> [What to produce]: Pull out every line below that contains the word "elements".

(Raw data Opens)

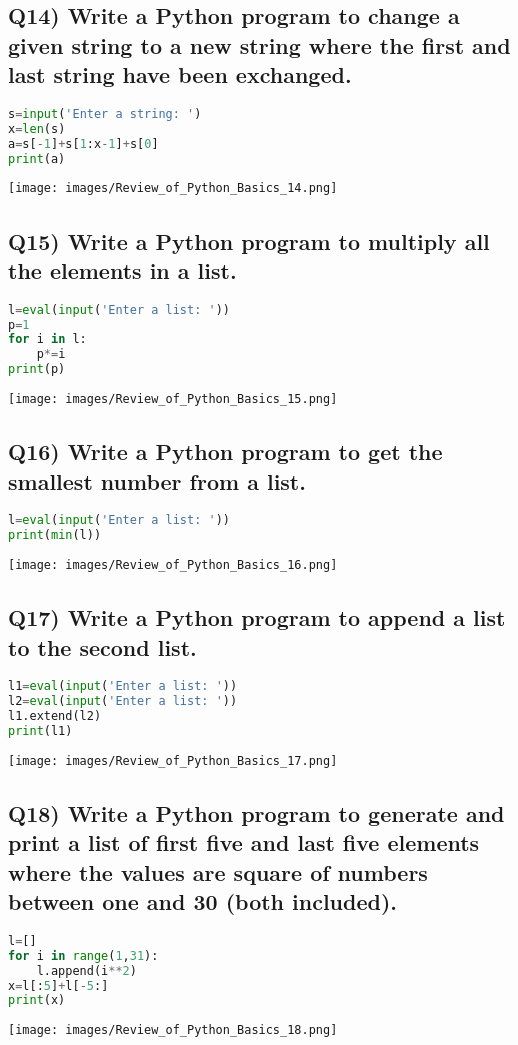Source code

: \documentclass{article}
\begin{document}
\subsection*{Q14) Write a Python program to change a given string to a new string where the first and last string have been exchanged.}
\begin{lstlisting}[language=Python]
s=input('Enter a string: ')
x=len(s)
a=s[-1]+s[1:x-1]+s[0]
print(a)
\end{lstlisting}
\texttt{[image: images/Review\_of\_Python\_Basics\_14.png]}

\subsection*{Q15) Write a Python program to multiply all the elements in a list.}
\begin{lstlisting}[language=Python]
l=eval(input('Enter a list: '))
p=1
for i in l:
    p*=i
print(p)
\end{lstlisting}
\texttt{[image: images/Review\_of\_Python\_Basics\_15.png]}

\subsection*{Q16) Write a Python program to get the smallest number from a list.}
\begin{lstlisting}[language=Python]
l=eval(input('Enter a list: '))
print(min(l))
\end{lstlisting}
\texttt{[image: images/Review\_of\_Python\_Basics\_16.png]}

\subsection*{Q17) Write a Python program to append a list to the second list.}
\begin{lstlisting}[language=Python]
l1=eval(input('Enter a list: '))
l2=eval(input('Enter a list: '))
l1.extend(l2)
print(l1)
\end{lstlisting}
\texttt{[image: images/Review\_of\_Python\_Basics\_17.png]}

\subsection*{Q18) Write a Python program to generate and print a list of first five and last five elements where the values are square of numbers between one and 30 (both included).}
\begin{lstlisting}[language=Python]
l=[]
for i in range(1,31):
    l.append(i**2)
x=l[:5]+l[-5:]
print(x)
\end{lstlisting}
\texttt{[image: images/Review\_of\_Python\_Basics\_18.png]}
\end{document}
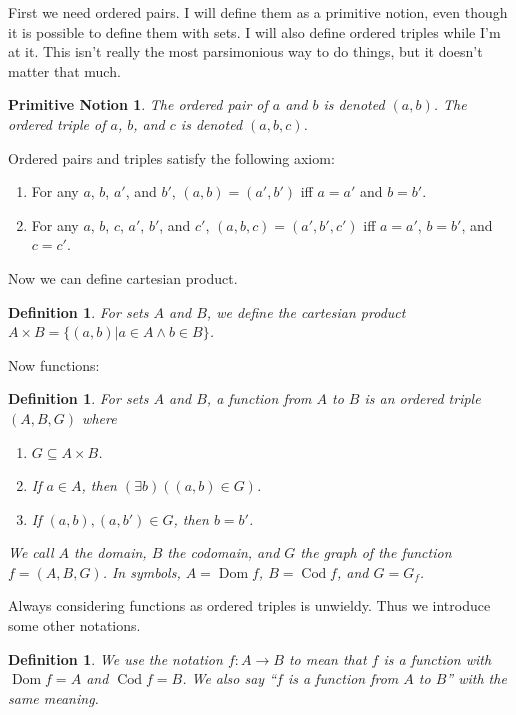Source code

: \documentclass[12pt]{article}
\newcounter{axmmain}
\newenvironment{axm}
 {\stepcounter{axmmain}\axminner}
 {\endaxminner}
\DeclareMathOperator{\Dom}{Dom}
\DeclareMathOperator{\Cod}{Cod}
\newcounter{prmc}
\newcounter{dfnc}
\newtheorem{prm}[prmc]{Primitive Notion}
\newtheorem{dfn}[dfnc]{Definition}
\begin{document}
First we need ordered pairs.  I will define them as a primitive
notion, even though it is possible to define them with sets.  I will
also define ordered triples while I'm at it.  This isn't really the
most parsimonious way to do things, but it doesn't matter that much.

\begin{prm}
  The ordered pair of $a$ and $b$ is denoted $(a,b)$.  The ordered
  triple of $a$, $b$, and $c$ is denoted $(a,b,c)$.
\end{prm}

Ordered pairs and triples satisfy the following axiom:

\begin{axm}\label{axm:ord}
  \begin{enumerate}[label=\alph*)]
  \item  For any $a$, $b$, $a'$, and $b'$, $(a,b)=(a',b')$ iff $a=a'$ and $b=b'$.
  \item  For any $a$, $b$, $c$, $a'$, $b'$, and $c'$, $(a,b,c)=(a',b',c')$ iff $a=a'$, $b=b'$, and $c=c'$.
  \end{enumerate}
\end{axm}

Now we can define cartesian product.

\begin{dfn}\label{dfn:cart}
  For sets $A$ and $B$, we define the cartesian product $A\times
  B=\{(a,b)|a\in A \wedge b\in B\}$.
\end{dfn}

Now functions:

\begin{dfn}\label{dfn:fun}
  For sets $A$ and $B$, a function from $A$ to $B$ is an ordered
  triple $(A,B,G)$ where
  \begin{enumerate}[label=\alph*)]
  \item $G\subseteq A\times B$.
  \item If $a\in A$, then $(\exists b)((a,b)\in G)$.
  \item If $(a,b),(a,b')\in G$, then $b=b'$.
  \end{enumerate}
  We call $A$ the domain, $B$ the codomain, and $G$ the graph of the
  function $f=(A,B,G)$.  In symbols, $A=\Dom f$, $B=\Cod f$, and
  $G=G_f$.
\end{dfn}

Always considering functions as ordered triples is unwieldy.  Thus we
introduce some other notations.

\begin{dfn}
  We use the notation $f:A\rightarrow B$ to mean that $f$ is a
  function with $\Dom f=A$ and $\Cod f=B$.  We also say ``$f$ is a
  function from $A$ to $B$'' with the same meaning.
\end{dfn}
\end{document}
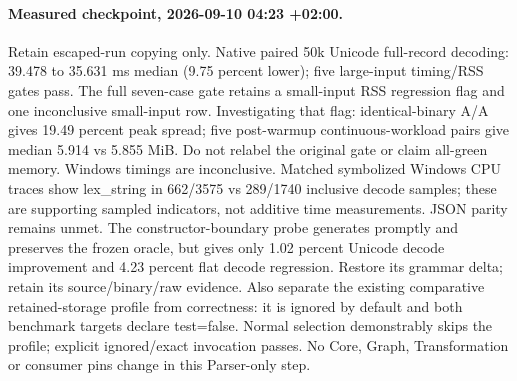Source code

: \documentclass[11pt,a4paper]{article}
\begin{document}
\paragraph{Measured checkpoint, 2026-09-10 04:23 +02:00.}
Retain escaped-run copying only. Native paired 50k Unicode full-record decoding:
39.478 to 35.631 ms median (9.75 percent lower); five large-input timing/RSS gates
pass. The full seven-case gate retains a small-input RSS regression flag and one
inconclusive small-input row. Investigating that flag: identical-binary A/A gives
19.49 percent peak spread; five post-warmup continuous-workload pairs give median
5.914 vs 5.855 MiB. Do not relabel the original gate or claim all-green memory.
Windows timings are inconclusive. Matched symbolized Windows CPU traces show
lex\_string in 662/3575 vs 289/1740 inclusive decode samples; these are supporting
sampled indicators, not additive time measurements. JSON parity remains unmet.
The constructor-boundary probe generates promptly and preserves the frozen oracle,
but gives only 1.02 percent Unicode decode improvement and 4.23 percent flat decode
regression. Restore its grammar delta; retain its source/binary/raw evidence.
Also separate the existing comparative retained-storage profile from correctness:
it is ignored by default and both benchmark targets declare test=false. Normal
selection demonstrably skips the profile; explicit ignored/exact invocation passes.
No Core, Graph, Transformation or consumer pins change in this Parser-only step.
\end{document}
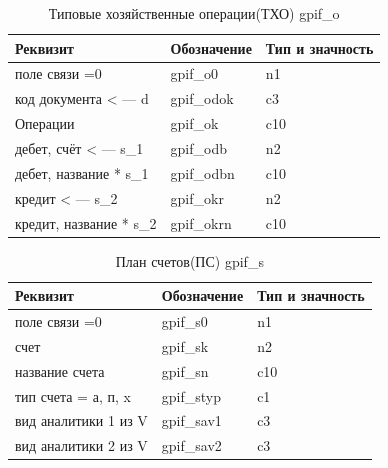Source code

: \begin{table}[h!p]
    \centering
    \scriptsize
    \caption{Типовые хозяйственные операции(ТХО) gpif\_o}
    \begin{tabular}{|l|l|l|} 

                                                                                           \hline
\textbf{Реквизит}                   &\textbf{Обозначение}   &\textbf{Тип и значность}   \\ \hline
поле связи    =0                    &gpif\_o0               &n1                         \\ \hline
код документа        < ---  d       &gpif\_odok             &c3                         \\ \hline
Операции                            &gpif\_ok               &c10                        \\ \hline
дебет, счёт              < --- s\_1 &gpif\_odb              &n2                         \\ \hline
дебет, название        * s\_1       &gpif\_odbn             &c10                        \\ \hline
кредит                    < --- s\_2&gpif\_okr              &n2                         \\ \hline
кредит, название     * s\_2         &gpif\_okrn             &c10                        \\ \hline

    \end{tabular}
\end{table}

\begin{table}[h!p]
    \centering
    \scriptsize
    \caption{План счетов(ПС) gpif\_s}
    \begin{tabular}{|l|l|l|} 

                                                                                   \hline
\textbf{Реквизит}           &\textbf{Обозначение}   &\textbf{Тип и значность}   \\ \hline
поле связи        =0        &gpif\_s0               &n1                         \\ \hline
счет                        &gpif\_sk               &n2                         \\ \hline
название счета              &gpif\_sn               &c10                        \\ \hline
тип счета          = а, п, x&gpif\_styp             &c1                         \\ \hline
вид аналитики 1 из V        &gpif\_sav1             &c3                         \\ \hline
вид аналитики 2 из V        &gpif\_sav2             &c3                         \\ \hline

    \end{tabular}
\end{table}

(Raw data Closes)
(Raw data Opens)

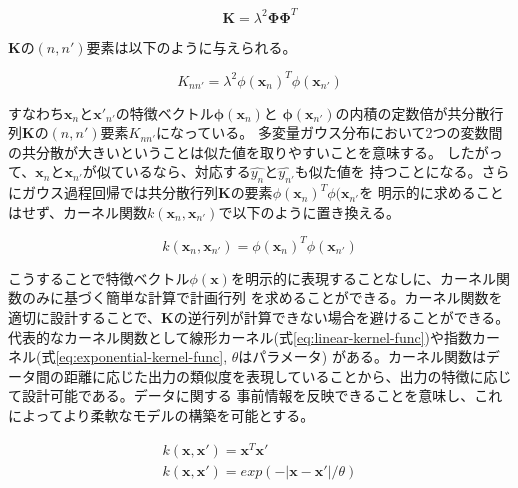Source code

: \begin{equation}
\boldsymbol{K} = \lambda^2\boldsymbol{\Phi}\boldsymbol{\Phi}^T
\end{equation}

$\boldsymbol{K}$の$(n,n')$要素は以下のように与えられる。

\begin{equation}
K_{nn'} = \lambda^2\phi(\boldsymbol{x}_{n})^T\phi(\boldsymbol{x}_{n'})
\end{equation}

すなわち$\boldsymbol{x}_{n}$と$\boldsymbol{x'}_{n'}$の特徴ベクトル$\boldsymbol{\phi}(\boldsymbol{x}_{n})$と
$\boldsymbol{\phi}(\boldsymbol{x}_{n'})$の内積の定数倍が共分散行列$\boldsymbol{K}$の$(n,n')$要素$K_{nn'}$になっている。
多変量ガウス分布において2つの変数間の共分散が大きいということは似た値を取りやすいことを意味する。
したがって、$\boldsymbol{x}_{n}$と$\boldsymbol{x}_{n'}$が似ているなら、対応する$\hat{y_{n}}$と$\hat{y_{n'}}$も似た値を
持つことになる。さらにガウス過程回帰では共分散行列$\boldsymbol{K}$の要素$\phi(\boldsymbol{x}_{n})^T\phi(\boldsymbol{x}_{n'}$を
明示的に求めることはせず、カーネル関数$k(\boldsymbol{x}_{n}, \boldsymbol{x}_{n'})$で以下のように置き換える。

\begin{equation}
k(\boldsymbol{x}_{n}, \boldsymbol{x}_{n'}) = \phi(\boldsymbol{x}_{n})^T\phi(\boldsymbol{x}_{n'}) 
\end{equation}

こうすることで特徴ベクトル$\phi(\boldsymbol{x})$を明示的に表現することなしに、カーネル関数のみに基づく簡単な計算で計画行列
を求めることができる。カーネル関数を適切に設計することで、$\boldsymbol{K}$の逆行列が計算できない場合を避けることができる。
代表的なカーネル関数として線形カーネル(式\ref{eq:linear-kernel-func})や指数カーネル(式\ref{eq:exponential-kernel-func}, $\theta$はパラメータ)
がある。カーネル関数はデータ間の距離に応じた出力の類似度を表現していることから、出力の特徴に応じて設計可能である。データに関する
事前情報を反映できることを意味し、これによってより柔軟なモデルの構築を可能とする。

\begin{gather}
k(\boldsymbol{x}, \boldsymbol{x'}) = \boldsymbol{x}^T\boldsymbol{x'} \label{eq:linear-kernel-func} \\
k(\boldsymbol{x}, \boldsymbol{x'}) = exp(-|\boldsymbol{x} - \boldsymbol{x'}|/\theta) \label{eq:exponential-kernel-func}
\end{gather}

(Raw data Closes)
(Raw data Opens)

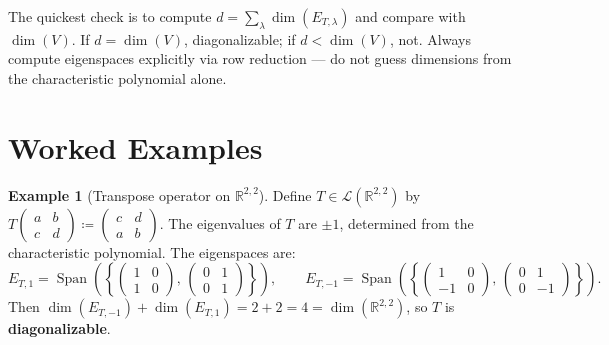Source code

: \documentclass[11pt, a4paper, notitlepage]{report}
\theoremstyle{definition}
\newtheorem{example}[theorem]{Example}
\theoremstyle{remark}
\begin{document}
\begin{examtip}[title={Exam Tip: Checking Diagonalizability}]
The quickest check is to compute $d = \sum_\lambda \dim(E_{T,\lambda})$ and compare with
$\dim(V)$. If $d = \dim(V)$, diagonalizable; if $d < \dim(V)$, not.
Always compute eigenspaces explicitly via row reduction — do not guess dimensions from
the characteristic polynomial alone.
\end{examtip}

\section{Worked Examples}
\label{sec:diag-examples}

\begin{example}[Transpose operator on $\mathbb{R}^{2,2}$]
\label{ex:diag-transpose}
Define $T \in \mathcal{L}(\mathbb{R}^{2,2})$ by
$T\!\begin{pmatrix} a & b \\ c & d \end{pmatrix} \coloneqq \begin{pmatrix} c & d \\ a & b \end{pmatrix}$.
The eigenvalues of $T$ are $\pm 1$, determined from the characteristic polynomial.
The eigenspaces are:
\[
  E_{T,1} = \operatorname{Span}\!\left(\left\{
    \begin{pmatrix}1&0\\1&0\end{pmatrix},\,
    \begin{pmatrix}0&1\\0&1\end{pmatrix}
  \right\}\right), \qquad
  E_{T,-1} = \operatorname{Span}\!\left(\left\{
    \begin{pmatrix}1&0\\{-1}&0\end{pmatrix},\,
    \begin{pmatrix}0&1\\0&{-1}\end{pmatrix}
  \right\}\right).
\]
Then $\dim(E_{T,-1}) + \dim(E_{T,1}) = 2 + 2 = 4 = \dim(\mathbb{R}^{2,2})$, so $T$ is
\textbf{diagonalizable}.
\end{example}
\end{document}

(Raw data Closes)

> [Reply]:
\subsection*{Q15) Write a Python program to multiply all the elements in a list.}
\subsection*{Q18) Write a Python program to generate and print a list of first five and last five elements where the values are square of numbers between one and 30 (both included).}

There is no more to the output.